What is being asked
Here the job is to retype the data word for word while leaving the pictures aside.

Material shown
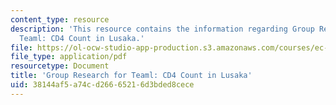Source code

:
 ```yaml
---
content_type: resource
description: 'This resource contains the information regarding Group Research for
  Teaml: CD4 Count in Lusaka.'
file: https://ol-ocw-studio-app-production.s3.amazonaws.com/courses/ec-s11-engineering-capacity-in-community-based-healthcare-fall-2005/38144af5a74cd26665216d3bded8cece_MITEC_S11F05_cd4_cidrz.pdf
file_type: application/pdf
resourcetype: Document
title: 'Group Research for Teaml: CD4 Count in Lusaka'
uid: 38144af5-a74c-d266-6521-6d3bded8cece
---
```

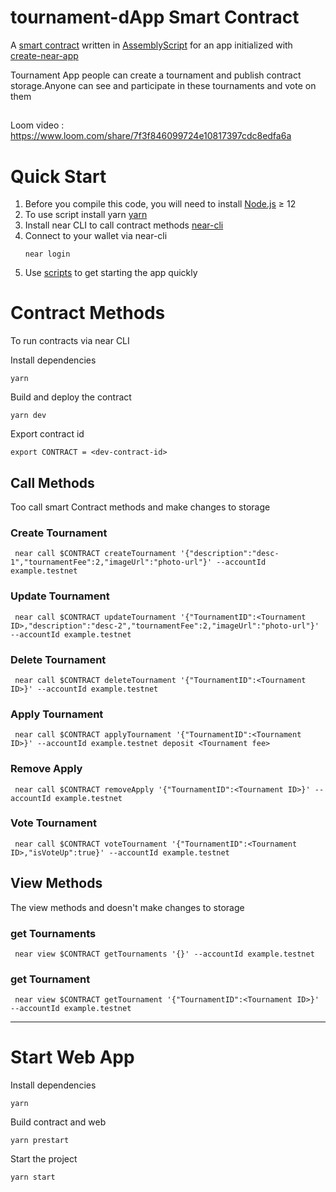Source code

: # tournament-dApp Smart Contract

A [smart contract] written in [AssemblyScript] for an app initialized with [create-near-app]

Tournament App people can create a tournament and publish contract storage.Anyone can see and participate in these tournaments and vote on them
##
Loom video : https://www.loom.com/share/7f3f846099724e10817397cdc8edfa6a

# Quick Start

1. Before you compile this code, you will need to install [Node.js] ≥ 12
2. To use script install yarn [yarn]
3. Install near CLI to call contract methods [near-cli]
4. Connect to your wallet via near-cli
    ```
    near login 
    ```
5. Use [scripts] to get starting the app quickly

# Contract Methods

To run contracts via near CLI

Install dependencies

```
yarn
```

Build and deploy the contract

```
yarn dev
```

Export contract id

```
export CONTRACT = <dev-contract-id>
```

## Call Methods

Too call smart Contract methods and make changes to storage

### Create Tournament

```
 near call $CONTRACT createTournament '{"description":"desc-1","tournamentFee":2,"imageUrl":"photo-url"}' --accountId example.testnet
```

### Update Tournament

```
 near call $CONTRACT updateTournament '{"TournamentID":<Tournament ID>,"description":"desc-2","tournamentFee":2,"imageUrl":"photo-url"}' --accountId example.testnet
```

### Delete Tournament

```
 near call $CONTRACT deleteTournament '{"TournamentID":<Tournament ID>}' --accountId example.testnet
```

### Apply Tournament

```
 near call $CONTRACT applyTournament '{"TournamentID":<Tournament ID>}' --accountId example.testnet deposit <Tournament fee>
```

### Remove Apply

```
 near call $CONTRACT removeApply '{"TournamentID":<Tournament ID>}' --accountId example.testnet
```

### Vote Tournament

```
 near call $CONTRACT voteTournament '{"TournamentID":<Tournament ID>,"isVoteUp":true}' --accountId example.testnet
```

## View Methods

The view methods and doesn't make changes to storage

### get Tournaments

```
 near view $CONTRACT getTournaments '{}' --accountId example.testnet
```

### get Tournament

```
 near view $CONTRACT getTournament '{"TournamentID":<Tournament ID>}' --accountId example.testnet
```

---

# Start Web App

Install dependencies

```
yarn
```
Build contract and web

```
yarn prestart
```

Start the project

```
yarn start
```

[smart contract]: https://docs.near.org/docs/develop/contracts/overview
[assemblyscript]: https://www.assemblyscript.org/
[create-near-app]: https://github.com/near/create-near-app
[node.js]: https://nodejs.org/en/download/package-manager/
[yarn]: https://classic.yarnpkg.com/en/
[near-cli]: https://docs.near.org/docs/tools/near-cli
[scripts]: ./contract/scripts
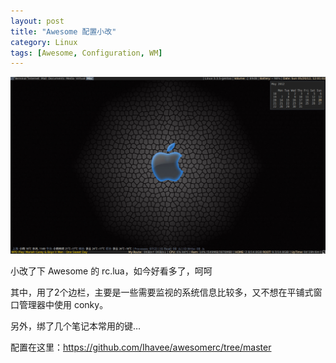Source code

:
 ```yaml
---
layout: post
title: "Awesome 配置小改"
category: Linux
tags: [Awesome, Configuration, WM]
---
```


![Awesome](/cdn/images/2012/05/awesome.png "Awesome")

小改了下 Awesome 的 rc.lua，如今好看多了，呵呵

<!-- more -->

其中，用了2个边栏，主要是一些需要监视的系统信息比较多，又不想在平铺式窗口管理器中使用 conky。

另外，绑了几个笔记本常用的键…

配置在这里：<https://github.com/Ihavee/awesomerc/tree/master>
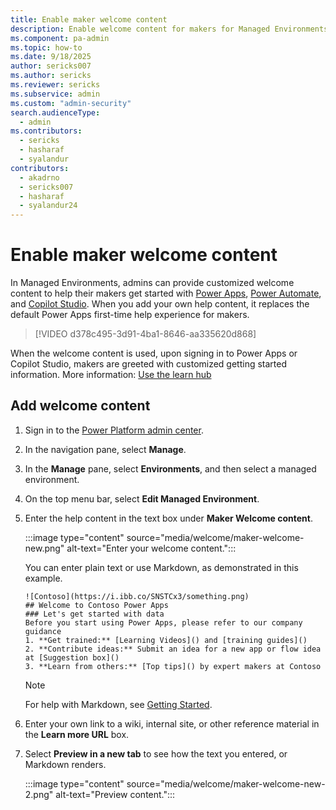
 ```yaml
---
title: Enable maker welcome content
description: Enable welcome content for makers for Managed Environments.
ms.component: pa-admin
ms.topic: how-to
ms.date: 9/18/2025
author: sericks007
ms.author: sericks
ms.reviewer: sericks
ms.subservice: admin
ms.custom: "admin-security"
search.audienceType: 
  - admin
ms.contributors:
  - sericks
  - hasharaf  
  - syalandur
contributors:
  - akadrno 
  - sericks007
  - hasharaf
  - syalandur24
---
```


# Enable maker welcome content

In Managed Environments, admins can provide customized welcome content to help their makers get started with [Power Apps](https://make.powerapps.com), [Power Automate](https://make.powerautomate.com), and [Copilot Studio](https://copilotstudio.microsoft.com). When you add your own help content, it replaces the default Power Apps first-time help experience for makers. 

> [!VIDEO d378c495-3d91-4ba1-8646-aa335620d868]

When the welcome content is used, upon signing in to Power Apps or Copilot Studio, makers are greeted with customized getting started information. More information: [Use the learn hub](/power-apps/maker/common/learn-hub#from-your-org-preview)

## Add welcome content

1. Sign in to the [Power Platform admin center](https://admin.powerplatform.microsoft.com).

2. In the navigation pane, select **Manage**.

3. In the **Manage** pane, select **Environments**, and then select a managed environment.

4. On the top menu bar, select **Edit Managed Environment**.

5. Enter the help content in the text box under **Maker Welcome content**.
 
    :::image type="content" source="media/welcome/maker-welcome-new.png" alt-text="Enter your welcome content.":::
      
    You can enter plain text or use Markdown, as demonstrated in this example.
   
     ```
    ![Contoso](https://i.ibb.co/SNSTCx3/something.png)
    ## Welcome to Contoso Power Apps
    ### Let's get started with data
    Before you start using Power Apps, please refer to our company guidance
    1. **Get trained:** [Learning Videos]() and [training guides]()
    2. **Contribute ideas:** Submit an idea for a new app or flow idea at [Suggestion box]()
    3. **Learn from others:** [Top tips]() by expert makers at Contoso
    ```
    
    >[!NOTE]
    >For help with Markdown, see [Getting Started](https://www.markdownguide.org/getting-started/).

4. Enter your own link to a wiki, internal site, or other reference material in the **Learn more URL** box.

5. Select **Preview in a new tab** to see how the text you entered, or Markdown renders.

   :::image type="content" source="media/welcome/maker-welcome-new-2.png" alt-text="Preview content.":::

Output for this task
Source code

:
 ```yaml
---
content_type: resource
description: 'This resource contains the information regarding Group Research for
  Teaml: CD4 Count in Lusaka.'
file: https://ol-ocw-studio-app-production.s3.amazonaws.com/courses/ec-s11-engineering-capacity-in-community-based-healthcare-fall-2005/38144af5a74cd26665216d3bded8cece_MITEC_S11F05_cd4_cidrz.pdf
file_type: application/pdf
resourcetype: Document
title: 'Group Research for Teaml: CD4 Count in Lusaka'
uid: 38144af5-a74c-d266-6521-6d3bded8cece
---
```

Source code

: # tournament-dApp Smart Contract

A [smart contract] written in [AssemblyScript] for an app initialized with [create-near-app]

Tournament App people can create a tournament and publish contract storage.Anyone can see and participate in these tournaments and vote on them
##
Loom video : https://www.loom.com/share/7f3f846099724e10817397cdc8edfa6a

# Quick Start

1. Before you compile this code, you will need to install [Node.js] ≥ 12
2. To use script install yarn [yarn]
3. Install near CLI to call contract methods [near-cli]
4. Connect to your wallet via near-cli
    ```
    near login 
    ```
5. Use [scripts] to get starting the app quickly

# Contract Methods

To run contracts via near CLI

Install dependencies

```
yarn
```

Build and deploy the contract

```
yarn dev
```

Export contract id

```
export CONTRACT = <dev-contract-id>
```

## Call Methods

Too call smart Contract methods and make changes to storage

### Create Tournament

```
 near call $CONTRACT createTournament '{"description":"desc-1","tournamentFee":2,"imageUrl":"photo-url"}' --accountId example.testnet
```

### Update Tournament

```
 near call $CONTRACT updateTournament '{"TournamentID":<Tournament ID>,"description":"desc-2","tournamentFee":2,"imageUrl":"photo-url"}' --accountId example.testnet
```

### Delete Tournament

```
 near call $CONTRACT deleteTournament '{"TournamentID":<Tournament ID>}' --accountId example.testnet
```

### Apply Tournament

```
 near call $CONTRACT applyTournament '{"TournamentID":<Tournament ID>}' --accountId example.testnet deposit <Tournament fee>
```

### Remove Apply

```
 near call $CONTRACT removeApply '{"TournamentID":<Tournament ID>}' --accountId example.testnet
```

### Vote Tournament

```
 near call $CONTRACT voteTournament '{"TournamentID":<Tournament ID>,"isVoteUp":true}' --accountId example.testnet
```

## View Methods

The view methods and doesn't make changes to storage

### get Tournaments

```
 near view $CONTRACT getTournaments '{}' --accountId example.testnet
```

### get Tournament

```
 near view $CONTRACT getTournament '{"TournamentID":<Tournament ID>}' --accountId example.testnet
```

---

# Start Web App

Install dependencies

```
yarn
```
Build contract and web

```
yarn prestart
```

Start the project

```
yarn start
```

[smart contract]: https://docs.near.org/docs/develop/contracts/overview
[assemblyscript]: https://www.assemblyscript.org/
[create-near-app]: https://github.com/near/create-near-app
[node.js]: https://nodejs.org/en/download/package-manager/
[yarn]: https://classic.yarnpkg.com/en/
[near-cli]: https://docs.near.org/docs/tools/near-cli
[scripts]: ./contract/scripts
Source code

:
 ```yaml
---
layout: post
title: "Awesome 配置小改"
category: Linux
tags: [Awesome, Configuration, WM]
---
```


![Awesome](/cdn/images/2012/05/awesome.png "Awesome")

小改了下 Awesome 的 rc.lua，如今好看多了，呵呵

<!-- more -->

其中，用了2个边栏，主要是一些需要监视的系统信息比较多，又不想在平铺式窗口管理器中使用 conky。

另外，绑了几个笔记本常用的键…

配置在这里：<https://github.com/Ihavee/awesomerc/tree/master>
 ```yaml
---
title: Enable maker welcome content
description: Enable welcome content for makers for Managed Environments.
ms.component: pa-admin
ms.topic: how-to
ms.date: 9/18/2025
author: sericks007
ms.author: sericks
ms.reviewer: sericks
ms.subservice: admin
ms.custom: "admin-security"
search.audienceType: 
  - admin
ms.contributors:
  - sericks
  - hasharaf  
  - syalandur
contributors:
  - akadrno 
  - sericks007
  - hasharaf
  - syalandur24
---
```


# Enable maker welcome content

In Managed Environments, admins can provide customized welcome content to help their makers get started with [Power Apps](https://make.powerapps.com), [Power Automate](https://make.powerautomate.com), and [Copilot Studio](https://copilotstudio.microsoft.com). When you add your own help content, it replaces the default Power Apps first-time help experience for makers. 

> [!VIDEO d378c495-3d91-4ba1-8646-aa335620d868]

When the welcome content is used, upon signing in to Power Apps or Copilot Studio, makers are greeted with customized getting started information. More information: [Use the learn hub](/power-apps/maker/common/learn-hub#from-your-org-preview)

## Add welcome content

1. Sign in to the [Power Platform admin center](https://admin.powerplatform.microsoft.com).

2. In the navigation pane, select **Manage**.

3. In the **Manage** pane, select **Environments**, and then select a managed environment.

4. On the top menu bar, select **Edit Managed Environment**.

5. Enter the help content in the text box under **Maker Welcome content**.
 
    :::image type="content" source="media/welcome/maker-welcome-new.png" alt-text="Enter your welcome content.":::
      
    You can enter plain text or use Markdown, as demonstrated in this example.
   
     ```
    ![Contoso](https://i.ibb.co/SNSTCx3/something.png)
    ## Welcome to Contoso Power Apps
    ### Let's get started with data
    Before you start using Power Apps, please refer to our company guidance
    1. **Get trained:** [Learning Videos]() and [training guides]()
    2. **Contribute ideas:** Submit an idea for a new app or flow idea at [Suggestion box]()
    3. **Learn from others:** [Top tips]() by expert makers at Contoso
    ```
    
    >[!NOTE]
    >For help with Markdown, see [Getting Started](https://www.markdownguide.org/getting-started/).

4. Enter your own link to a wiki, internal site, or other reference material in the **Learn more URL** box.

5. Select **Preview in a new tab** to see how the text you entered, or Markdown renders.

   :::image type="content" source="media/welcome/maker-welcome-new-2.png" alt-text="Preview content.":::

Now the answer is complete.